=== SOURCE DATA ===
____________
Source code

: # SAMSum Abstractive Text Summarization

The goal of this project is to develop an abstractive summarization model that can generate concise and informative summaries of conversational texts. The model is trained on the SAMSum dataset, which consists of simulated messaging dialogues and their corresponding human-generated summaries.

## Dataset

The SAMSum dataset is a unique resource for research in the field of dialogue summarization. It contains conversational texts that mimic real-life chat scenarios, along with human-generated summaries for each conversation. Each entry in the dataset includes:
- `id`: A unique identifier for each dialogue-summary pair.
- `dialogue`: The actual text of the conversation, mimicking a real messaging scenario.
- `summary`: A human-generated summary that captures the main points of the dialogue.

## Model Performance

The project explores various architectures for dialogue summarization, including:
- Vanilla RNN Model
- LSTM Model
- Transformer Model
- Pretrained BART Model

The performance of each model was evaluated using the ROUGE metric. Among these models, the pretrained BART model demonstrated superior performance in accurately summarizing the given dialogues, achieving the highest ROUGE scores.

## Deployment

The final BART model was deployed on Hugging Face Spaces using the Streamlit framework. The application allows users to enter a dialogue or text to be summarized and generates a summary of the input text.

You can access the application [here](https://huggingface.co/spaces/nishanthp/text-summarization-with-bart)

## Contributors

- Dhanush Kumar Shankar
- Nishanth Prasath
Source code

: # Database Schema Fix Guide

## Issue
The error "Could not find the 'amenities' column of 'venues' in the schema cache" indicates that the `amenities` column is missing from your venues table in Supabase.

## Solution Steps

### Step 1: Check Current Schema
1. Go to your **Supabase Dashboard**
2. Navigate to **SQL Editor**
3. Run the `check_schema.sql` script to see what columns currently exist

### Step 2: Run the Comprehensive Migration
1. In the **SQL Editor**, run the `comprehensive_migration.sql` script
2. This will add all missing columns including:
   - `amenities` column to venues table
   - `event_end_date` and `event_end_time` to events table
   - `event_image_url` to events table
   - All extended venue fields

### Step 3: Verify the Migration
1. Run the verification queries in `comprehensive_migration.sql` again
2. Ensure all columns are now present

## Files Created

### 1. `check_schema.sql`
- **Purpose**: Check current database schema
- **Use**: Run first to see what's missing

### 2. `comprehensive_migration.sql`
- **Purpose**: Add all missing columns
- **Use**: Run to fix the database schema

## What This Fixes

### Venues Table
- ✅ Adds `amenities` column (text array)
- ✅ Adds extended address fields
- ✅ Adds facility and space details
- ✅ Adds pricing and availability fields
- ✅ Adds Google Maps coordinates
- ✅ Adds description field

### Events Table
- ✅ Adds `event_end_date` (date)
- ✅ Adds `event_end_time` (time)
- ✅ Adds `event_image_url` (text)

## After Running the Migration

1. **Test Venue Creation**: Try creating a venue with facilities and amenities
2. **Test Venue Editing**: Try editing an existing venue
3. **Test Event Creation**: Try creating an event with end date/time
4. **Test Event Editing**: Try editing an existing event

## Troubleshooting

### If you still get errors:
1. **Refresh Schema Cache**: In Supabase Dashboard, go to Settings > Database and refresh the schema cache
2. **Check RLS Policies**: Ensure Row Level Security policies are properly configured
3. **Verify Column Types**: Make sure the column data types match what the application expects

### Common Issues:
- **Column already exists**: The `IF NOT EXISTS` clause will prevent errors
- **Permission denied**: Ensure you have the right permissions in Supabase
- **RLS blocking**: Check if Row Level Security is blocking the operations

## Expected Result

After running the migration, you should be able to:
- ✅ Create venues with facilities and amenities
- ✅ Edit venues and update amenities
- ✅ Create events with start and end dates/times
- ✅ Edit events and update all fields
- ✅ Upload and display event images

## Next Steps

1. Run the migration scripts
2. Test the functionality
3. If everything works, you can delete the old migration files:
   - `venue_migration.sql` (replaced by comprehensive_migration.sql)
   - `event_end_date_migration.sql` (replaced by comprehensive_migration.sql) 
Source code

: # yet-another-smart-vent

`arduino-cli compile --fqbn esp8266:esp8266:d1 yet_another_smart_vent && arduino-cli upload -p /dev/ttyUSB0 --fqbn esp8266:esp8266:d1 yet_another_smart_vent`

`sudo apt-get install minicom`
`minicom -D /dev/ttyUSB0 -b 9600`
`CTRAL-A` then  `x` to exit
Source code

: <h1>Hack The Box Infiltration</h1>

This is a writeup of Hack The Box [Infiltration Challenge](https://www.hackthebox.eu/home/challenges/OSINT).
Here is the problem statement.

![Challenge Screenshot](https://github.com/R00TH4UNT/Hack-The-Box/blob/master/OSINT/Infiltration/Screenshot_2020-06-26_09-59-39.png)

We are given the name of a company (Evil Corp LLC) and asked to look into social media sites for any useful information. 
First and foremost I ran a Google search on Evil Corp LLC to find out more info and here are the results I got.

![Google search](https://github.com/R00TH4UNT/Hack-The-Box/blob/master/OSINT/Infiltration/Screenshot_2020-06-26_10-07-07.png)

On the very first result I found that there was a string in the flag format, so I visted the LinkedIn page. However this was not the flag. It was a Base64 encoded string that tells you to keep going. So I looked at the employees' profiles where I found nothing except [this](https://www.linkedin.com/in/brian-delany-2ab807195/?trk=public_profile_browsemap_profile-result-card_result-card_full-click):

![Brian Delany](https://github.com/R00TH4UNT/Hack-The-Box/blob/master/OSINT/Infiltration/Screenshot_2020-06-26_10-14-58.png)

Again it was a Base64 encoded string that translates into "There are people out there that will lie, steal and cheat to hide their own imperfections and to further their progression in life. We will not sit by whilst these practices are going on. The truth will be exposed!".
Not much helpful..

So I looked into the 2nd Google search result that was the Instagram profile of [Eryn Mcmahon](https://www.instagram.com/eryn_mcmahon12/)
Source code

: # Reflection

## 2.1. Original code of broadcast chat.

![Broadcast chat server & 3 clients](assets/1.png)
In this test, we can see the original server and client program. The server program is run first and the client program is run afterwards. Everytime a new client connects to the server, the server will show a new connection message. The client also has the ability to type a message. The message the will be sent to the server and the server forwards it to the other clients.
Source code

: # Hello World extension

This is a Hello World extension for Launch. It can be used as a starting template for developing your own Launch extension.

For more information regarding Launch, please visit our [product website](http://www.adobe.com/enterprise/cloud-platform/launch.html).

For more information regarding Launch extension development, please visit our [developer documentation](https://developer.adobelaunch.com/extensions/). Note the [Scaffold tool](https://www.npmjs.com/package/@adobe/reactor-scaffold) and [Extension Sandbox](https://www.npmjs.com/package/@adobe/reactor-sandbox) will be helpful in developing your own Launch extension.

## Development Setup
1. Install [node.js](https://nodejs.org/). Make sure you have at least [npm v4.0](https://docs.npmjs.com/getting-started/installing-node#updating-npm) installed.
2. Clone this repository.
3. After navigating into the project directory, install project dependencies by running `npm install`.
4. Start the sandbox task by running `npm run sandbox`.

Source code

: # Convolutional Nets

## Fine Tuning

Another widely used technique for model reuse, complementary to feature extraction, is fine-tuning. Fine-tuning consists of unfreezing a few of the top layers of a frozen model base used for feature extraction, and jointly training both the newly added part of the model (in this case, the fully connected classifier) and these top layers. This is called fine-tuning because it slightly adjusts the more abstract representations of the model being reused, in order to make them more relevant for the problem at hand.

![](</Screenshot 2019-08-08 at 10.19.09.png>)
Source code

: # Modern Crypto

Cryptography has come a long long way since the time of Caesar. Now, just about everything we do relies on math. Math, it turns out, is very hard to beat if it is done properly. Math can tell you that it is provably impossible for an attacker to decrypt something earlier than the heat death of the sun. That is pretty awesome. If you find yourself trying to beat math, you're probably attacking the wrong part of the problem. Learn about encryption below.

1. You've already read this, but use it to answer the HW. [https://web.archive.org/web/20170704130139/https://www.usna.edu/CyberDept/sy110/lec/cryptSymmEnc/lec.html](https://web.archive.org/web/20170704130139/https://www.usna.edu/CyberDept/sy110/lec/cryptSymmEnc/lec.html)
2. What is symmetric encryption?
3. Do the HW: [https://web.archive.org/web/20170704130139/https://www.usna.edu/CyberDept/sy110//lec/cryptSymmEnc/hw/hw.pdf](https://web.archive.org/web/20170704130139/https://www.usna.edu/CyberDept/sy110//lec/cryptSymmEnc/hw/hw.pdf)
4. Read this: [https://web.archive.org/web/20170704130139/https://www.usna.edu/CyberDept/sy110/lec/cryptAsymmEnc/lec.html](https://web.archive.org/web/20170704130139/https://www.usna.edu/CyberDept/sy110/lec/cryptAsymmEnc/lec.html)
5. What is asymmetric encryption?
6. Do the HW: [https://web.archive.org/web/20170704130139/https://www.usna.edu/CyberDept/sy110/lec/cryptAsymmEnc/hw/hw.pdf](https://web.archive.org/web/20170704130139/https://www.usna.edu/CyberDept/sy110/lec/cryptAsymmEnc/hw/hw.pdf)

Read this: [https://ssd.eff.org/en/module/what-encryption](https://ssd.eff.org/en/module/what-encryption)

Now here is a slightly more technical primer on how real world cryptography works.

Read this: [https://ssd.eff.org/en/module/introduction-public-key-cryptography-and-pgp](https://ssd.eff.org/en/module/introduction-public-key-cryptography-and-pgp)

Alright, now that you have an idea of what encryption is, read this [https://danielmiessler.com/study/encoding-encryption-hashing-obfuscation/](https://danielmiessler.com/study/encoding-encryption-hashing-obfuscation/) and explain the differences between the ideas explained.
____________
=== EXERCISE OBJECTIVE ===
Please give again the lines above between the line holding "## Solution Steps" and the line holding "### Step 3: Verify the Migration", inclusive, exactly as they are and with nothing added.

=== SOLUTION ===
## Solution Steps

### Step 1: Check Current Schema
1. Go to your **Supabase Dashboard**
2. Navigate to **SQL Editor**
3. Run the `check_schema.sql` script to see what columns currently exist

### Step 2: Run the Comprehensive Migration
1. In the **SQL Editor**, run the `comprehensive_migration.sql` script
2. This will add all missing columns including:
   - `amenities` column to venues table
   - `event_end_date` and `event_end_time` to events table
   - `event_image_url` to events table
   - All extended venue fields

### Step 3: Verify the Migration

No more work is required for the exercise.